Molti uomini e donne soggetti a malattia cardiovascolare in età adulta non avevano precedenti per queste malattie. Significa che la loro storia clinica non presentava neppure un fattore di rischio? La loro pressione arteriosa era a posto, così pure i loro valori di colesterolo e trigliceridi?
«Non necessariamente. Circa il 25% delle donne che hanno preso parte all’analisi soffriva di ipertensione ed era in sovrappeso o obeso (BMI ≥ 27 kg/m²). I pazienti con pregressa storia clinica di malattia cardiovascolare sono stati esclusi a propri dall’indagine ma non se gli stessi manifestavano uno o più fattori di rischio, come, appunto, ipertensione o sovrappeso. Del pari la nostra analisi ha richiesto aggiustamenti in base alla presenza di questi fattori di rischio, affinché l’associazione fra eventi riproduttivi e rischio di malattia cardiovascolare risultasse il più possibile come dato assoluto».
Quali sono gli esami diagnostici e le valutazioni cliniche che lei raccomanda alle donne che hanno uno o più fattori di rischio connessi alla femminilità e alla genitorialità?

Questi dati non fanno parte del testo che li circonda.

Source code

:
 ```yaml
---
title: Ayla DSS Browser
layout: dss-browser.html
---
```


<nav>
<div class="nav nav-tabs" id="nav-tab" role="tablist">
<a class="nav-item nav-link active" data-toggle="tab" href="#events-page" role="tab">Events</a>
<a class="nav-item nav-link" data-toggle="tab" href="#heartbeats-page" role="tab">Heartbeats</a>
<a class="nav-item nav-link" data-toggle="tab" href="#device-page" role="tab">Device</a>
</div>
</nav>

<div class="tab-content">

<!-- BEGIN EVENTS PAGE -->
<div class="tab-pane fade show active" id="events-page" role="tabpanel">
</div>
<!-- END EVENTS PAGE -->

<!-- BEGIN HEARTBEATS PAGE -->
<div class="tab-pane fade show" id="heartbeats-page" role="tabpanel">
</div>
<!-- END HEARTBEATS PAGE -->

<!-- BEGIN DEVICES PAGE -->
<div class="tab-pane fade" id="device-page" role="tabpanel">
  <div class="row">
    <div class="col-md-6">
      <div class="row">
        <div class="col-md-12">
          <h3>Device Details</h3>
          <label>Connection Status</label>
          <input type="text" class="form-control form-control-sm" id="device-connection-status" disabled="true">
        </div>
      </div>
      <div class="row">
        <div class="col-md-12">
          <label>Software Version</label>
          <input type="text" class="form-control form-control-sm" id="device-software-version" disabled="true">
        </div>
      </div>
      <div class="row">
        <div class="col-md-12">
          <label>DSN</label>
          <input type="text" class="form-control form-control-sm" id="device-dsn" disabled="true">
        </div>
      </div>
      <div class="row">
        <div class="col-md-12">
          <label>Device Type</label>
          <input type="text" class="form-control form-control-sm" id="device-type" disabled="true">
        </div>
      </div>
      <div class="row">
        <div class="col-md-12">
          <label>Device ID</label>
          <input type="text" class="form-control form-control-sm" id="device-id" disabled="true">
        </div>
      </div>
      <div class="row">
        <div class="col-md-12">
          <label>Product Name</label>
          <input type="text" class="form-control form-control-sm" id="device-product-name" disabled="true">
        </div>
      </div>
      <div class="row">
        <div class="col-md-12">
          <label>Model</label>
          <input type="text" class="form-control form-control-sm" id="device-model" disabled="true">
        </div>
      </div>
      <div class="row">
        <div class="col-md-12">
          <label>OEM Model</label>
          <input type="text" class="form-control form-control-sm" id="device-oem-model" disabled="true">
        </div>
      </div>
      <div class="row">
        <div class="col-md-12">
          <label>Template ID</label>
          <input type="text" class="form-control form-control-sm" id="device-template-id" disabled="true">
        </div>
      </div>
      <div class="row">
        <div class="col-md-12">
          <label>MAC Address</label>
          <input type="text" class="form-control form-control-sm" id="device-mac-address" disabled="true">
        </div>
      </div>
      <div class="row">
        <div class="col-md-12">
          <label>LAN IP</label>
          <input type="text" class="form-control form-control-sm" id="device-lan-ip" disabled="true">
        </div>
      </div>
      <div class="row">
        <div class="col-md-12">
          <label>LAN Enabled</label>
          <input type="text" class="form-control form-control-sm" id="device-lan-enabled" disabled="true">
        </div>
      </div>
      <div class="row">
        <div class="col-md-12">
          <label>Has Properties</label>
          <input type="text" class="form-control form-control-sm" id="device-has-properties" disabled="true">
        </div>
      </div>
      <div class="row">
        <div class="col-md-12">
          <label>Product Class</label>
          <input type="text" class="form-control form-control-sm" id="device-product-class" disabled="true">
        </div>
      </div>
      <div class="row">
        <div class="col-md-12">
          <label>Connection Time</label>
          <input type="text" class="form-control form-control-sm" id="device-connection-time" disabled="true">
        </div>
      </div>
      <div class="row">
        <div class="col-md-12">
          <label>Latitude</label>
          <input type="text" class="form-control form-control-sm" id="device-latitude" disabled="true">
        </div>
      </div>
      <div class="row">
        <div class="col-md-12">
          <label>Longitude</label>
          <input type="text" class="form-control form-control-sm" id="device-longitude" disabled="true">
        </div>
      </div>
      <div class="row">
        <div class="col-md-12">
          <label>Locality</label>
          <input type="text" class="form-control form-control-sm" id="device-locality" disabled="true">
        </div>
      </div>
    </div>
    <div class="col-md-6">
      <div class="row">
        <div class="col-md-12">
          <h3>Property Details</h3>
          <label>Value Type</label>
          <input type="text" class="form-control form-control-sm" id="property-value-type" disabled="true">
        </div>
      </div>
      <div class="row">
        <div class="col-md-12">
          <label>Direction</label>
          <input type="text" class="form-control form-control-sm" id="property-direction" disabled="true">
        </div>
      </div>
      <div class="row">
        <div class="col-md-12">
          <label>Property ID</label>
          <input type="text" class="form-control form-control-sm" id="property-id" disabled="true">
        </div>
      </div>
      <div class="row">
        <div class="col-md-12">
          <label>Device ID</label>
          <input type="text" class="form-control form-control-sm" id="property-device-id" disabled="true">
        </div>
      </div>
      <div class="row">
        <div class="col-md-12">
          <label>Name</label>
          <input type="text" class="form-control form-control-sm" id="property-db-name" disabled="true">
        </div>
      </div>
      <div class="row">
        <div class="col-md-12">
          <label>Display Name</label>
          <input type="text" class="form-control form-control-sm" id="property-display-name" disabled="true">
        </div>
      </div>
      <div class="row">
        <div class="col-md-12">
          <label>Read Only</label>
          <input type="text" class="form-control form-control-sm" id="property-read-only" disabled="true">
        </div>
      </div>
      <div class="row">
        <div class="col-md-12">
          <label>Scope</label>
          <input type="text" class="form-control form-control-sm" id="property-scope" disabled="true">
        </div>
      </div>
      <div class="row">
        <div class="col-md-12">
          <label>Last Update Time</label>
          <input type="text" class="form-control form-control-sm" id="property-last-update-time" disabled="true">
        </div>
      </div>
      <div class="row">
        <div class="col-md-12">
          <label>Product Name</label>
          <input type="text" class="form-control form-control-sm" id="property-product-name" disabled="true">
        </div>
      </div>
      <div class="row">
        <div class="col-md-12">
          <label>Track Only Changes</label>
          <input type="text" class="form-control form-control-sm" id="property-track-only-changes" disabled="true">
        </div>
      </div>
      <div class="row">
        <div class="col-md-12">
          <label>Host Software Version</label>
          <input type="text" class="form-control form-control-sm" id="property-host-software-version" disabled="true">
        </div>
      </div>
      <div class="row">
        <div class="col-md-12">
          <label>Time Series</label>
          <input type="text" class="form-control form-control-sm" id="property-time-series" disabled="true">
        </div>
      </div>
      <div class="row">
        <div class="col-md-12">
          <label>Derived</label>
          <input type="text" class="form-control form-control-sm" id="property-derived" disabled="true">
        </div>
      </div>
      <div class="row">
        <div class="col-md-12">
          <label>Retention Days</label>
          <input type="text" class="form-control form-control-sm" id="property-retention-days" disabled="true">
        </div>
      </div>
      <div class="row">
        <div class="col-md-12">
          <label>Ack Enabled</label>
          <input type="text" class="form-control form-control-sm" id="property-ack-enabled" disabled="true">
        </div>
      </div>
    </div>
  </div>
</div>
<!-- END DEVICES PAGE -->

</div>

«Il nostro studio mostra come i fattori riproduttivi che compaiono quando la donna è ancora molto giovane abbiano un impatto decisivo per cuore e arterie nell’età adulta. Fare controlli più frequentemente per la prevenzione cardiovascolare nelle donne il cui primo ciclo mestruale è stato precoce è raccomandabile e istruttivo per le interessate, che in questo modo acquistano maggiore consapevolezza dei rischi cardiovascolari a cui sono esposte. La stessa cosa è auspicabile per coloro che hanno avuto casi di isterectomia (asportazione delle ovaie, ndr). In entrambi i casi i maggiori controlli sarebbero di grande aiuto per la prevenzione di tutte le conseguenze cardiovascolari. Accanto a più controlli, il mantenimento di uno stile di vita sano che includa il non fumare, il mantenimento di un peso corporeo ideale, un’alimentazione sana e l’adeguarsi a un’esercitazione fisica quotidiana. I benefici che ne derivebbero sono ad ampio spettro per la salute, quantunque queste scelte virtuose non vengono ancora applicate come meriterebbero».